● **DESCRIPTION OF THE TASK**:
The output should be every line below that includes the word "business".

DATASET RECORDS Start Marker

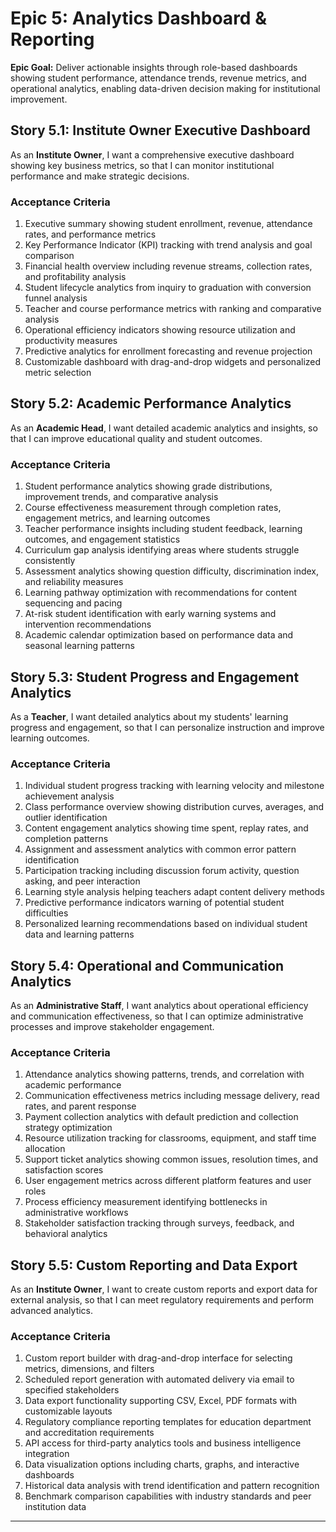 # Epic 5: Analytics Dashboard & Reporting

**Epic Goal:** Deliver actionable insights through role-based dashboards showing student performance, attendance trends, revenue metrics, and operational analytics, enabling data-driven decision making for institutional improvement.

## Story 5.1: Institute Owner Executive Dashboard

As an **Institute Owner**,
I want a comprehensive executive dashboard showing key business metrics,
so that I can monitor institutional performance and make strategic decisions.

### Acceptance Criteria
1. Executive summary showing student enrollment, revenue, attendance rates, and performance metrics
2. Key Performance Indicator (KPI) tracking with trend analysis and goal comparison
3. Financial health overview including revenue streams, collection rates, and profitability analysis
4. Student lifecycle analytics from inquiry to graduation with conversion funnel analysis
5. Teacher and course performance metrics with ranking and comparative analysis
6. Operational efficiency indicators showing resource utilization and productivity measures
7. Predictive analytics for enrollment forecasting and revenue projection
8. Customizable dashboard with drag-and-drop widgets and personalized metric selection

## Story 5.2: Academic Performance Analytics

As an **Academic Head**,
I want detailed academic analytics and insights,
so that I can improve educational quality and student outcomes.

### Acceptance Criteria
1. Student performance analytics showing grade distributions, improvement trends, and comparative analysis
2. Course effectiveness measurement through completion rates, engagement metrics, and learning outcomes
3. Teacher performance insights including student feedback, learning outcomes, and engagement statistics
4. Curriculum gap analysis identifying areas where students struggle consistently
5. Assessment analytics showing question difficulty, discrimination index, and reliability measures
6. Learning pathway optimization with recommendations for content sequencing and pacing
7. At-risk student identification with early warning systems and intervention recommendations
8. Academic calendar optimization based on performance data and seasonal learning patterns

## Story 5.3: Student Progress and Engagement Analytics

As a **Teacher**,
I want detailed analytics about my students' learning progress and engagement,
so that I can personalize instruction and improve learning outcomes.

### Acceptance Criteria
1. Individual student progress tracking with learning velocity and milestone achievement analysis
2. Class performance overview showing distribution curves, averages, and outlier identification
3. Content engagement analytics showing time spent, replay rates, and completion patterns
4. Assignment and assessment analytics with common error pattern identification
5. Participation tracking including discussion forum activity, question asking, and peer interaction
6. Learning style analysis helping teachers adapt content delivery methods
7. Predictive performance indicators warning of potential student difficulties
8. Personalized learning recommendations based on individual student data and learning patterns

## Story 5.4: Operational and Communication Analytics

As an **Administrative Staff**,
I want analytics about operational efficiency and communication effectiveness,
so that I can optimize administrative processes and improve stakeholder engagement.

### Acceptance Criteria
1. Attendance analytics showing patterns, trends, and correlation with academic performance
2. Communication effectiveness metrics including message delivery, read rates, and parent response
3. Payment collection analytics with default prediction and collection strategy optimization
4. Resource utilization tracking for classrooms, equipment, and staff time allocation
5. Support ticket analytics showing common issues, resolution times, and satisfaction scores
6. User engagement metrics across different platform features and user roles
7. Process efficiency measurement identifying bottlenecks in administrative workflows
8. Stakeholder satisfaction tracking through surveys, feedback, and behavioral analytics

## Story 5.5: Custom Reporting and Data Export

As an **Institute Owner**,
I want to create custom reports and export data for external analysis,
so that I can meet regulatory requirements and perform advanced analytics.

### Acceptance Criteria
1. Custom report builder with drag-and-drop interface for selecting metrics, dimensions, and filters
2. Scheduled report generation with automated delivery via email to specified stakeholders
3. Data export functionality supporting CSV, Excel, PDF formats with customizable layouts
4. Regulatory compliance reporting templates for education department and accreditation requirements
5. API access for third-party analytics tools and business intelligence integration
6. Data visualization options including charts, graphs, and interactive dashboards
7. Historical data analysis with trend identification and pattern recognition
8. Benchmark comparison capabilities with industry standards and peer institution data

---
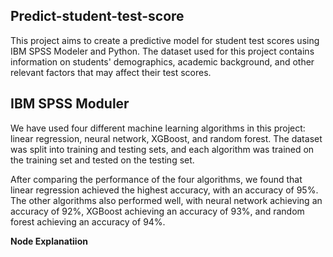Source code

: ## Predict-student-test-score
This project aims to create a predictive model for student test scores using IBM SPSS Modeler and Python. The dataset used for this project contains information on students' demographics, academic background, and other relevant factors that may affect their test scores.

## IBM SPSS Moduler
We have used four different machine learning algorithms in this project: linear regression, neural network, XGBoost, and random forest. The dataset was split into training and testing sets, and each algorithm was trained on the training set and tested on the testing set.

After comparing the performance of the four algorithms, we found that linear regression achieved the highest accuracy, with an accuracy of 95%. The other algorithms also performed well, with neural network achieving an accuracy of 92%, XGBoost achieving an accuracy of 93%, and random forest achieving an accuracy of 94%.

<b>Node Explanatiion</b>
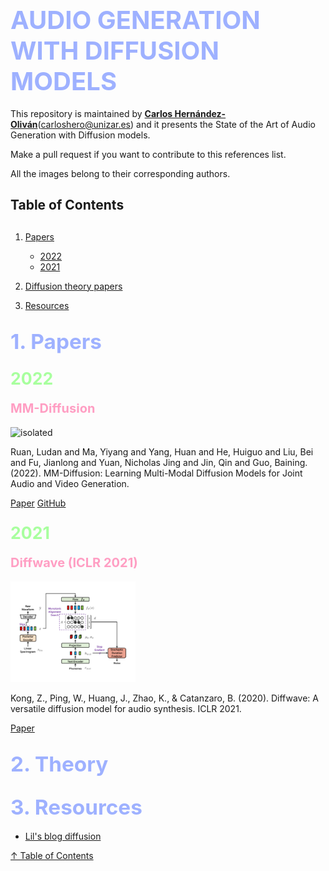 # <span style="color:#9EB1FF; font-size:30.0pt">AUDIO GENERATION WITH DIFFUSION MODELS</span>


This repository is maintained by [**Carlos Hernández-Oliván**](https://carlosholivan.github.io/index.html)(carloshero@unizar.es) and it presents the State of the Art of Audio Generation with Diffusion models.

Make a pull request if you want to contribute to this references list.

All the images belong to their corresponding authors.

## Table of Contents
## <span id="index"></span>

1. [Papers](#papers)
    - [2022](#2022)
    - [2021](#2021)

2. [Diffusion theory papers](#theory)

3. [Resources](#resources)



## <span id="papers" style="color:#9EB1FF; font-size:25.0pt">1. Papers</span>

### <span id="2022" style="color:#A8FF9E; font-size:20.0pt">2022</span>

#### <span id="mm-diffusion" style="color:#FF9EC3; font-size:15.0pt">MM-Diffusion</span>

<img src="images/mm-diffusion.jpg" alt="isolated" width="400"/>

Ruan, Ludan and Ma, Yiyang and Yang, Huan and He, Huiguo and Liu, Bei and Fu, Jianlong and Yuan, Nicholas Jing and Jin, Qin and Guo, Baining. (2022). MM-Diffusion: Learning Multi-Modal Diffusion Models for Joint Audio and Video Generation.

[Paper](https://arxiv.org/pdf/2212.09478v1.pdf) [GitHub](https://github.com/researchmm/MM-Diffusion)


### <span id="2021" style="color:#A8FF9E; font-size:20.0pt">2021</span>

#### <span id="diffwave" style="color:#FF9EC3; font-size:15.0pt">Diffwave (ICLR 2021)</span>

<img src="images/diffwave.png" alt="isolated" width="200"/>

Kong, Z., Ping, W., Huang, J., Zhao, K., & Catanzaro, B. (2020). Diffwave: A versatile diffusion model for audio synthesis. ICLR 2021.

[Paper](https://arxiv.org/pdf/2009.09761.pdf)


## <span id="theory" style="color:#9EB1FF; font-size:25.0pt">2. Theory</span>


## <span id="resources" style="color:#9EB1FF; font-size:25.0pt">3. Resources</span>

- [Lil's blog diffusion](https://lilianweng.github.io/posts/2021-07-11-diffusion-models/)


[&uarr; Table of Contents](#index)
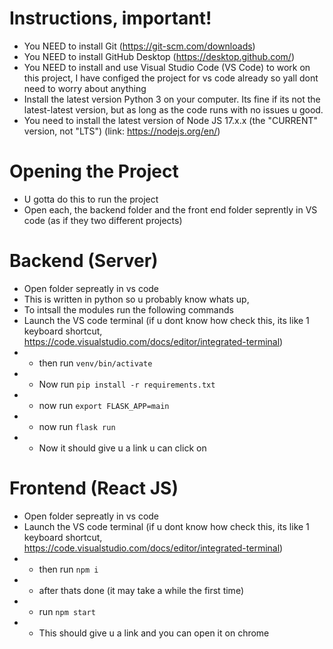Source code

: # Instructions, important!
- You NEED to install Git (https://git-scm.com/downloads)
- You NEED to install GitHub Desktop (https://desktop.github.com/)
- You NEED to install and use Visual Studio Code (VS Code) to work on this project, I have configed the project for vs code already so yall dont need to worry about anything
- Install the latest version Python 3 on your computer. Its fine if its not the latest-latest version, but as long as the code runs with no issues u good.
- You need to install the latest version of Node JS 17.x.x (the "CURRENT" version, not "LTS") (link: https://nodejs.org/en/)


# Opening the Project
- U gotta do this to run the project
- Open each, the backend folder and the front end folder seprently in VS code (as if they two different projects)

# Backend (Server)
- Open folder sepreatly in vs code
- This is written in python so u probably know whats up,
- To intsall the modules run the following commands
- Launch the VS code terminal (if u dont know how check this, its like 1 keyboard shortcut, https://code.visualstudio.com/docs/editor/integrated-terminal)
- - then run `venv/bin/activate`
- - Now run `pip install -r requirements.txt`
- - now run `export FLASK_APP=main`
- - now run `flask run`
- - Now it should give u a link u can click on

# Frontend (React JS)
- Open folder sepreatly in vs code
- Launch the VS code terminal (if u dont know how check this, its like 1 keyboard shortcut, https://code.visualstudio.com/docs/editor/integrated-terminal)
- - then run `npm i`
- - after thats done (it may take a while the first time)
- - run `npm start`
- - This should give u a link and you can open it on chrome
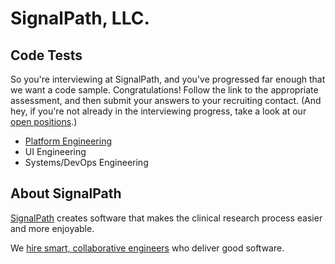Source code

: # SignalPath, LLC.
## Code Tests
So you're interviewing at SignalPath, and you've progressed far enough that we want a code sample. Congratulations! Follow the link to the appropriate assessment, and then submit your answers to your recruiting contact. (And hey, if you're not already in the interviewing progress, take a look at our [open positions](http://signalpath.workable.com).)

* [Platform Engineering](platform.md)
* UI Engineering
* Systems/DevOps Engineering

## About SignalPath
[SignalPath](http://www.signalpath.com) creates software that makes the clinical research process easier and more enjoyable.

We [hire smart, collaborative engineers](http://signalpath.workable.com) who deliver good software.
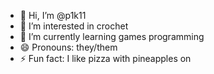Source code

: - 👋 Hi, I’m @p1k11
- 👀 I’m interested in crochet
- 🌱 I’m currently learning games programming
- 😄 Pronouns: they/them
- ⚡ Fun fact: I like pizza with pineapples on

<!---
p1k11/p1k11 is a ✨ special ✨ repository because its `README.md` (this file) appears on your GitHub profile.
You can click the Preview link to take a look at your changes.
--->
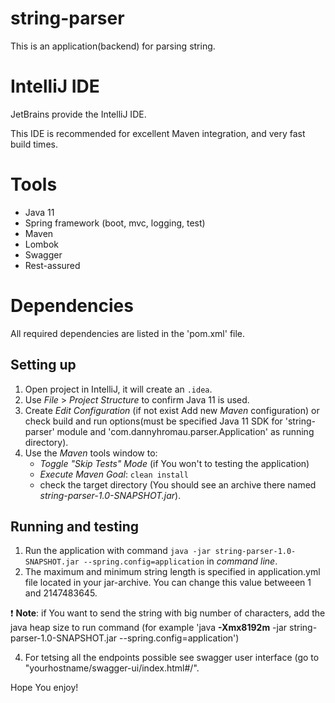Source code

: # string-parser

This is an application(backend) for parsing string.

# IntelliJ IDE

JetBrains provide the IntelliJ IDE.

This IDE is recommended for excellent Maven integration, and very fast build times.

# Tools
 * Java 11
 * Spring framework (boot, mvc, logging, test)
 * Maven
 * Lombok
 * Swagger
 * Rest-assured

# Dependencies

All required dependencies are listed in the 'pom.xml' file.

## Setting up
1. Open project in IntelliJ, it will create an `.idea`.
2. Use *File* > *Project Structure* to confirm Java 11 is used.
3. Create *Edit Configuration* (if not exist Add new *Maven* configuration) or check build and run options(must be specified Java 11 SDK for 'string-parser' module and 'com.dannyhromau.parser.Application' as running directory).
4. Use the *Maven* tools window to:
   * *Toggle "Skip Tests" Mode* (if You won't to testing the application)
   * *Execute Maven Goal*: `clean install`
   * check the target directory (You should see an archive there named *string-parser-1.0-SNAPSHOT.jar*).
     
## Running and testing
1. Run the application with command `java -jar string-parser-1.0-SNAPSHOT.jar --spring.config=application` in *command line*.
2. The maximum and minimum string length is specified in application.yml file located in your jar-archive. You can change this value betweeen 1 and 2147483645.

❗️ **Note**: if You want to send the string with big number of characters, add the java heap size to run command (for example 'java **-Xmx8192m** -jar string-parser-1.0-SNAPSHOT.jar --spring.config=application')

4. For tetsing all the endpoints possible see swagger user interface (go to "yourhostname/swagger-ui/index.html#/".

Hope You enjoy!
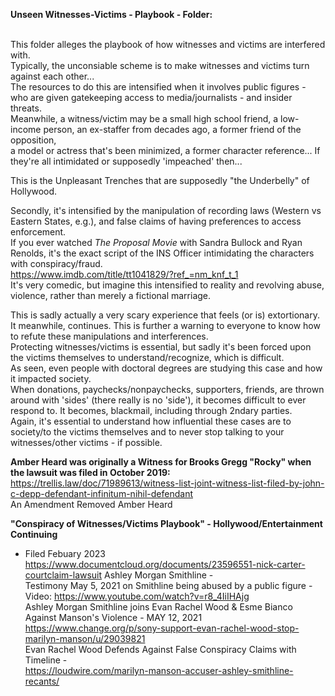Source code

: 

<b>Unseen Witnesses-Victims - Playbook - Folder:</b>

<br>This folder alleges the playbook of how witnesses and victims are interfered with. 
<br>Typically, the unconsiable scheme is to make witnesses and victims turn against each other... 
<br>The resources to do this are intensified when it involves public figures - who are given gatekeeping access to media/journalists - and insider threats. 
<br>Meanwhile, a witness/victim may be a small high school friend, a low-income person, an ex-staffer from decades ago, a former friend of the opposition, 
<br>a model or actress that's been minimized, a former character reference... If they're all intimidated or supposedly 'impeached' then...

This is the Unpleasant Trenches that are supposedly "the Underbelly" of Hollywood. 

Secondly, it's intensified by the manipulation of recording laws (Western vs Eastern States, e.g.), and false claims of having preferences to access enforcement. 
<br>If you ever watched <i>The Proposal Movie</i> with Sandra Bullock and Ryan Renolds, it's the exact script of the INS Officer intimidating the characters with conspiracy/fraud.
<br>https://www.imdb.com/title/tt1041829/?ref_=nm_knf_t_1
<br>It's very comedic, but imagine this intensified to reality and revolving abuse, violence, rather than merely a fictional marriage.

This is sadly actually a very scary experience that feels (or is) extortionary. It meanwhile, continues. This is further a warning to everyone to know how to refute these manipulations and interferences.
<br>Protecting witnesses/victims is essential, but sadly it's been forced upon the victims themselves to understand/recognize, which is difficult. 
<br>As seen, even people with doctoral degrees are studying this case and how it impacted society.
<br>When donations, paychecks/nonpaychecks, supporters, friends, are thrown around with 'sides' (there really is no 'side'), it becomes difficult to ever respond to. It becomes, blackmail, including through 2ndary parties.
<br>Again, it's essential to understand how influential these cases are to society/to the victims themselves and to never stop talking to your witnesses/other victims - if possible.

<b>Amber Heard was originally a Witness for Brooks Gregg "Rocky" when the lawsuit was filed in October 2019:</b>
<br>https://trellis.law/doc/71989613/witness-list-joint-witness-list-filed-by-john-c-depp-defendant-infinitum-nihil-defendant
<br>An Amendment Removed Amber Heard 

<b>"Conspiracy of Witnesses/Victims Playbook" - Hollywood/Entertainment Continuing</b>
 - Filed Febuary 2023
<br>https://www.documentcloud.org/documents/23596551-nick-carter-courtclaim-lawsuit
Ashley Morgan Smithline -
<br>Testimony May 5, 2021 on Smithline being abused by a public figure -
<br>Video: https://www.youtube.com/watch?v=r8_4IiIHAjg
<br>Ashley Morgan Smithline joins Evan Rachel Wood & Esme Bianco Against Manson's Violence - MAY 12, 2021
<br>https://www.change.org/p/sony-support-evan-rachel-wood-stop-marilyn-manson/u/29039821
<br>Evan Rachel Wood Defends Against False Conspiracy Claims with Timeline -
<br>https://loudwire.com/marilyn-manson-accuser-ashley-smithline-recants/

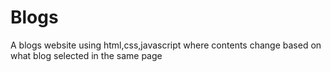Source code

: # Blogs
A blogs website using html,css,javascript where contents change based on what blog selected in the same page
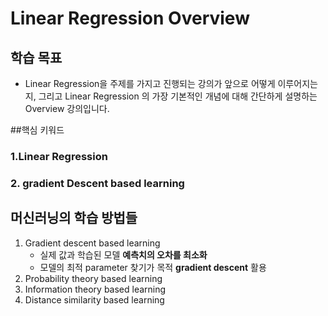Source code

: # Linear Regression Overview
## 학습 목표
- Linear Regression을 주제를 가지고 진행되는 강의가 앞으로 어떻게 이루어지는지, 그리고 Linear Regression
의 가장 기본적인 개념에 대해 간단하게 설명하는 Overview 강의입니다.

##핵심 키워드

### 1.Linear Regression
### 2. gradient Descent based learning

## 머신러닝의 학습 방법들
1. Gradient descent based learning
    - 실제 값과 학습된 모델 **예측치의 오차를 최소화**
    - 모델의 최적 parameter 찾기가 목적 **gradient descent** 활용
1. Probability theory based learning
1. Information theory based learning
1. Distance similarity based learning
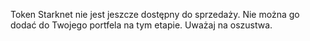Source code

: Token Starknet nie jest jeszcze dostępny do sprzedaży. Nie można go dodać do Twojego portfela na tym etapie. Uważaj na oszustwa.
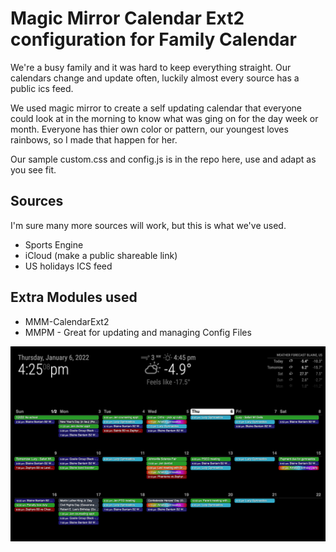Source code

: # Magic Mirror Calendar Ext2 configuration for Family Calendar

We're a busy family and it was hard to keep everything straight.  Our calendars change and update often, luckily almost every source has a public ics feed.  

We used magic mirror to create a self updating calendar that everyone could look at in the morning to know what was ging on for the day week or month.  Everyone has thier own color or pattern, our youngest loves rainbows, so I made that happen for her.

Our sample custom.css and config.js is in the repo here, use and adapt as you see fit.

## Sources
I'm sure many more sources will work, but this is what we've used.
* Sports Engine
* iCloud (make a public shareable link)
* US holidays ICS feed

## Extra Modules used
* MMM-CalendarExt2
* MMPM - Great for updating and managing Config Files

![calendar](magicmirrorfamilycalendar.png)

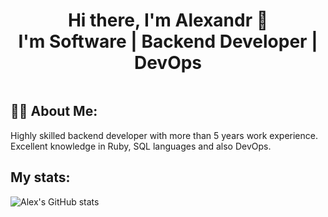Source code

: <div align = "center">
  <h1>Hi there, I'm Alexandr 👋 <br>I'm Software | Backend Developer | DevOps</h1>
</div>

<div id="badges" align="center">
  <img src="https://komarev.com/ghpvc/?username=hunk13&style=flat-square&color=blue" alt=""/>
</div>


<h2>👨‍💻 About Me:</h2>
<p>Highly skilled backend developer with more than 5 years work experience. Excellent knowledge in Ruby, SQL languages and also DevOps.</p>


<h2>My stats:</h2>

![Alex's GitHub stats](https://github-readme-stats.vercel.app/api?username=hunk13&show_icons=true&theme=transparent)
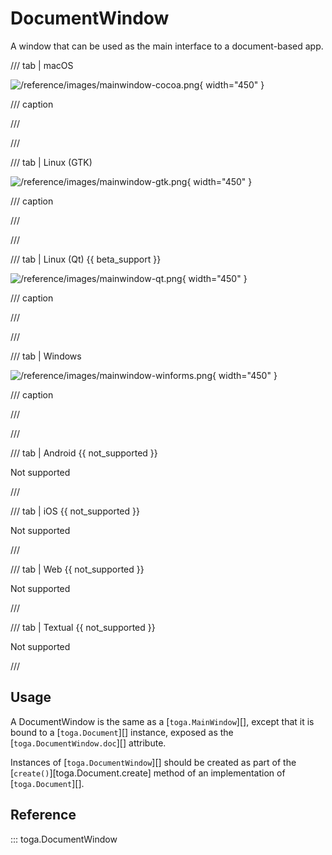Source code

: # DocumentWindow

A window that can be used as the main interface to a document-based app.

/// tab | macOS

![/reference/images/mainwindow-cocoa.png](/reference/images/mainwindow-cocoa.png){ width="450" }

/// caption

///

<!-- TODO: Update alt text -->

///

/// tab | Linux (GTK)

![/reference/images/mainwindow-gtk.png](/reference/images/mainwindow-gtk.png){ width="450" }

/// caption

///

<!-- TODO: Update alt text -->

///

/// tab | Linux (Qt) {{ beta_support }}

![/reference/images/mainwindow-qt.png](/reference/images/mainwindow-qt.png){ width="450" }

/// caption

///

<!-- TODO: Update alt text -->

///

/// tab | Windows

![/reference/images/mainwindow-winforms.png](/reference/images/mainwindow-winforms.png){ width="450" }

/// caption

///

<!-- TODO: Update alt text -->

///

/// tab | Android {{ not_supported }}

Not supported

///

/// tab | iOS {{ not_supported }}

Not supported

///

/// tab | Web {{ not_supported }}

Not supported

///

/// tab | Textual {{ not_supported }}

Not supported

///

## Usage

A DocumentWindow is the same as a [`toga.MainWindow`][], except that it is bound to a [`toga.Document`][] instance, exposed as the [`toga.DocumentWindow.doc`][] attribute.

Instances of [`toga.DocumentWindow`][] should be created as part of the [`create()`][toga.Document.create] method of an implementation of [`toga.Document`][].

## Reference

::: toga.DocumentWindow
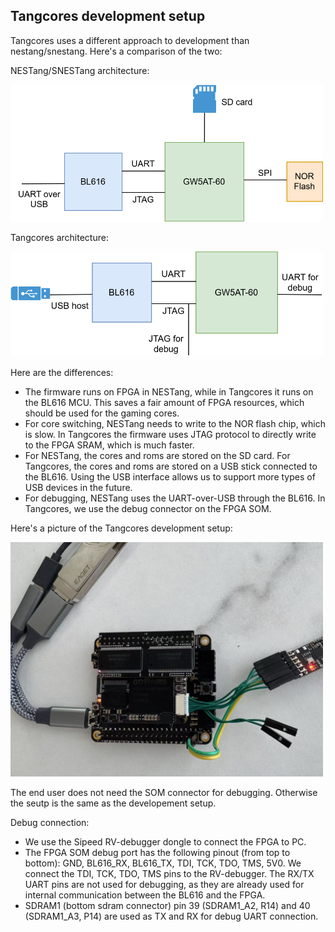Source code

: ## Tangcores development setup

Tangcores uses a different approach to development than nestang/snestang. Here's a comparison of the two:

NESTang/SNESTang architecture:

<img src="snestang.drawio.svg" width="500"/>

Tangcores architecture:

<img src="tangcores.drawio.svg" width="500"/>

Here are the differences:
* The firmware runs on FPGA in NESTang, while in Tangcores it runs on the BL616 MCU. This saves a fair amount of FPGA resources, which should be used for the gaming cores.
* For core switching, NESTang needs to write to the NOR flash chip, which is slow. In Tangcores the firmware uses JTAG protocol to directly write to the FPGA SRAM, which is much faster.
* For NESTang, the cores and roms are stored on the SD card. For Tangcores, the cores and roms are stored on a USB stick connected to the BL616. Using the USB interface allows us to support more types of USB devices in the future.
* For debugging, NESTang uses the UART-over-USB through the BL616. In Tangcores, we use the debug connector on the FPGA SOM.

Here's a picture of the Tangcores development setup:

<img src="tangcores-dev-setup.jpg" width="500"/>

The end user does not need the SOM connector for debugging. Otherwise the seutp is the same as the developement setup.

Debug connection:
* We use the Sipeed RV-debugger dongle to connect the FPGA to PC.
* The FPGA SOM debug port has the following pinout (from top to bottom): GND, BL616_RX, BL616_TX, TDI, TCK, TDO, TMS, 5V0. We connect the TDI, TCK, TDO, TMS pins to the RV-debugger. The RX/TX UART pins are not used for debugging, as they are already used for internal communication between the BL616 and the FPGA.
* SDRAM1 (bottom sdram connector) pin 39 (SDRAM1_A2, R14) and 40 (SDRAM1_A3, P14) are used as TX and RX for debug UART connection.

DATASET RECORDS End Marker

● **OUTPUT FOR THIS EXERCISE**:
I want a comprehensive executive dashboard showing key business metrics,
5. API access for third-party analytics tools and business intelligence integration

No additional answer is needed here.